As a writer, I can attest to the fact that writing has played a key role in my own healing; I have always journaled, and the necessity of honestly writing out my emotions and thoughts doubled after experiencing the tragic death of my friend. My viral blog, which is full of articles and poems on grief and healing, is proof that writing provided something profoundly therapeutic—both to myself and to countless others—as I journeyed through the intense pain of processing the wounds of losing my dear friend.

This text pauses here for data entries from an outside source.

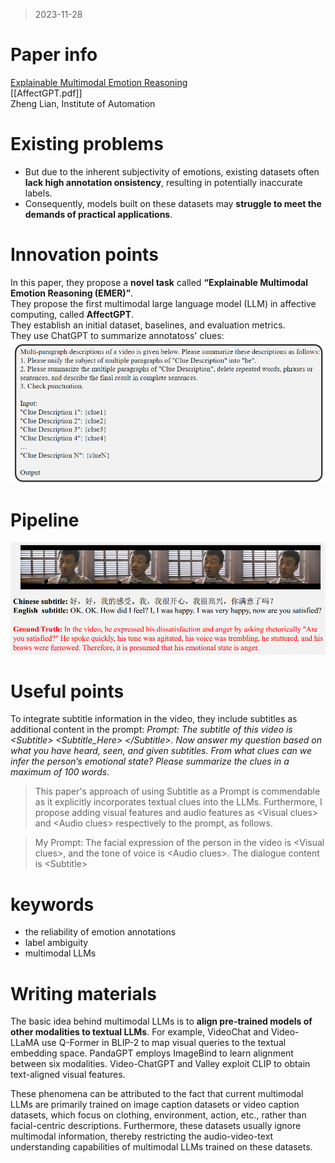 >2023-11-28
# Paper info
[Explainable Multimodal Emotion Reasoning](https://arxiv.org/abs/2306.15401)  
[[AffectGPT.pdf]]  
Zheng Lian, Institute of Automation  
# Existing problems
- But due to the inherent subjectivity of emotions, existing datasets often **lack high annotation onsistency**, resulting in potentially inaccurate labels. 
- Consequently, models built on these datasets may **struggle to meet the demands of practical applications**.
  
# Innovation points
In this paper, they propose a **novel task** called **“Explainable Multimodal Emotion Reasoning (EMER)”**.  
They propose the first multimodal large language model (LLM) in affective computing, called **AffectGPT**.  
They establish an initial dataset, baselines, and evaluation metrics.  
They use ChatGPT to summarize annotatoss' clues:  
![](imgs/AffcteGPT_clues-prompt.png)

# Pipeline
![](imgs/AffectGPT_visualize.png)

# Useful points
To integrate subtitle information in the video, they include subtitles as additional content in the prompt:
*Prompt: The subtitle of this video is \<Subtitle\> \<Subtitle_Here\> \</Subtitle\>. Now answer my question based on what you have heard, seen, and given subtitles. From what clues can we infer the person’s emotional state? Please summarize the clues in a maximum of 100 words*.  
> This paper's approach of using Subtitle as a Prompt is commendable as it explicitly incorporates textual clues into the LLMs. Furthermore, I propose adding visual features and audio features as \<Visual clues\> and \<Audio clues\> respectively to the prompt, as follows.

> My Prompt: The facial expression of the person in the video is \<Visual clues\>, and the tone of voice is \<Audio clues\>. The dialogue content is \<Subtitle\> 
# keywords
- the reliability of emotion annotations
- label ambiguity
- multimodal LLMs

# Writing materials
The basic idea behind multimodal LLMs is to **align pre-trained models of other modalities to textual LLMs**. For example, VideoChat and Video-LLaMA use Q-Former in BLIP-2 to map visual queries to the textual embedding space. PandaGPT employs ImageBind to learn alignment between six modalities. Video-ChatGPT and Valley exploit CLIP to obtain text-aligned visual features.  

These phenomena can be attributed to the fact that current multimodal LLMs are primarily trained on image caption datasets or video caption datasets, which focus on clothing, environment, action, etc., rather than facial-centric descriptions. Furthermore, these datasets usually ignore multimodal information, thereby restricting the audio-video-text understanding capabilities of multimodal LLMs trained on these datasets.  


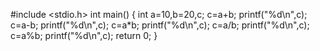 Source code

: #include <stdio.h>
int main()
{
    int a=10,b=20,c;
    c=a+b;
    printf("%d\n",c);
    c=a-b;
    printf("%d\n",c);
    c=a*b;
    printf("%d\n",c);
    c=a/b;
    printf("%d\n",c);
    c=a%b;
    printf("%d\n",c);
    return 0;
}
    
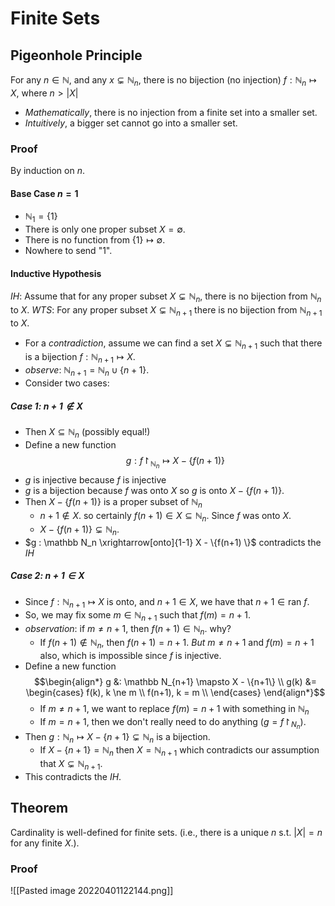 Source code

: # Finite Sets
## Pigeonhole Principle
For any $n \in \mathbb N$, and any $x \subsetneq \mathbb N_n$, there is no bijection (no injection) $f : \mathbb N_n \mapsto X$, where $n > |X|$
- *Mathematically*, there is no injection from a finite set into a smaller set.
- *Intuitively*, a bigger set cannot go into a smaller set.

### Proof
By induction on $n$.

#### Base Case $n = 1$
- $\mathbb N_1 = \{ 1\}$
- There is only one proper subset $X = \emptyset$.
- There is no function from $\{1\} \mapsto \emptyset$.
- Nowhere to send "1".

#### Inductive Hypothesis
*IH*: Assume that for any proper subset $X \subsetneq \mathbb N_n$, there is no bijection from $\mathbb N_n$ to $X$.
*WTS*: For any proper subset $X \subsetneq \mathbb N_{n+1}$ there is no bijection from $\mathbb N_{n+1}$ to $X$.
- For a *contradiction*, assume we can find a set $X \subsetneq \mathbb N_{n+1}$ such that there is a bijection $f : \mathbb N_{n+1} \mapsto X$.
- *observe*: $\mathbb N_{n+1} = \mathbb N_n \cup \{ n+1 \}$.
- Consider two cases:

##### Case 1: $n+1 \notin X$
- Then $X \subseteq \mathbb N_n$ (possibly equal!)
- Define a new function
  $$g : f \upharpoonright_{\mathbb N_n} \mapsto X - \{f(n+1) \}$$
- $g$ is injective because $f$ is injective
- $g$ is a bijection because $f$ was onto $X$ so $g$ is onto $X - \{f(n+1) \}$. 
- Then $X - \{f(n+1)\}$ is a proper subset of $\mathbb N_n$
	- $n+1 \notin X$. so certainly $f(n+1) \in X \subseteq \mathbb N_n$. Since $f$ was onto $X$.
	- $X - \{f(n+1)\} \subsetneq \mathbb N_n$.
- $g : \mathbb N_n \xrightarrow[onto]{1-1} X - \{f(n+1) \}$ contradicts the *IH*

##### Case 2: $n+1 \in X$
- Since $f : \mathbb N_{n+1} \mapsto X$ is onto, and $n+1 \in X$, we have that $n+1 \in \text{ran } f$.
- So, we may fix some $m \in \mathbb N_{n+1}$ such that $f(m) = n+1$. 
- *observation*: if $m \ne n+1$, then $f(n+1) \in \mathbb N_n$. why?
	- If $f(n+1) \notin \mathbb N_n$, then $f(n+1) = n+1$. *But* $m \ne n+1$ and $f(m) = n+1$ also, which is impossible since $f$ is injective.
- Define a new function
  $$\begin{align*}
	  g &: \mathbb N_{n+1} \mapsto X - \{n+1\} \\
	  g(k) &= \begin{cases}
		  f(k), k \ne m \\
		  f(n+1), k = m \\
	  \end{cases}
  \end{align*}$$
	- If $m \ne n+1$, we want to replace $f(m) = n+1$ with something in $\mathbb N_n$
	- If $m=n+1$, then we don't really need to do anything ($g = f \upharpoonright_{N_n}$).
- Then $g : \mathbb N_n \mapsto X - \{n+1\} \subsetneq \mathbb N_n$ is a bijection.
	- If $X - \{n+1\} = \mathbb N_n$ then $X = \mathbb N_{n+1}$ which contradicts our assumption that $X \subsetneq \mathbb N_{n+1}$.
- This contradicts the *IH*.

## Theorem
Cardinality is well-defined for finite sets. (i.e., there is a unique $n$ s.t. $|X| = n$ for any finite $X$.).

### Proof
![[Pasted image 20220401122144.png]]
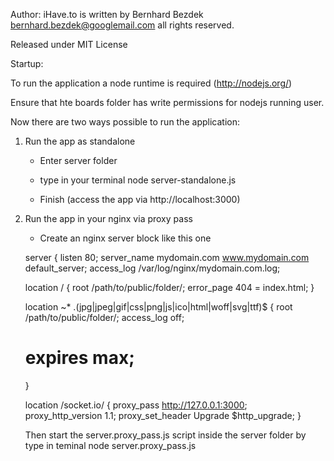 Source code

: Author:
iHave.to is written by Bernhard Bezdek bernhard.bezdek@googlemail.com all rights reserved.

Released under MIT License




Startup:

To run the application a node runtime is required (http://nodejs.org/)

Ensure that hte boards folder has write permissions for nodejs running user.

Now there are two ways possible to run the application:

1) Run the app as standalone



    - Enter server folder
    - type in your terminal node server-standalone.js

    - Finish (access the app via http://localhost:3000)

2) Run the app in your nginx via proxy pass

    - Create an nginx server block like this one

	server {
     listen 80;
     server_name mydomain.com www.mydomain.com default_server;
     access_log /var/log/nginx/mydomain.com.log;



     location / {
        root /path/to/public/folder/;
        error_page    404 = index.html;
     }

     location ~* \.(jpg|jpeg|gif|css|png|js|ico|html|woff|svg|ttf)$ {
       root /path/to/public/folder/;
       access_log off;
      # expires max;
     }

     location /socket.io/ {
            proxy_pass http://127.0.0.1:3000;
            proxy_http_version 1.1;
            proxy_set_header Upgrade $http_upgrade;
     }


     Then start the server.proxy_pass.js script inside the server folder by type in teminal
     node server.proxy_pass.js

[Photo 8: Creative writing as a tool to help people process grief an/or trauma was first developed by James Pennebaker, but the concept of journaling has been around for centuries and centuries. Photo by Ivan Kruk from Adobe Stock.]
Conclusion
While this article cannot articulate all of the benefits of creativity when learning to heal and deal with grief and/or trauma, nor can it fully describe the complex brain, I hope that it can at least sparks some curiosity and exploration into this huge subject. For anyone reading this who may have experienced pain and trauma, it’s important to know that your mind and body have all the tools inside to help you process, repair, and heal. And that can be a truly empowering realization.
I personally have come so far; I have renewed hope, and life did not end with tragedy. Life came back again. I hope to impart to anyone reading this that no matter what kind of darkness you have experienced, you can find your way through the darkness—and creativity is a great tool of light on that journey forward, upward, onward.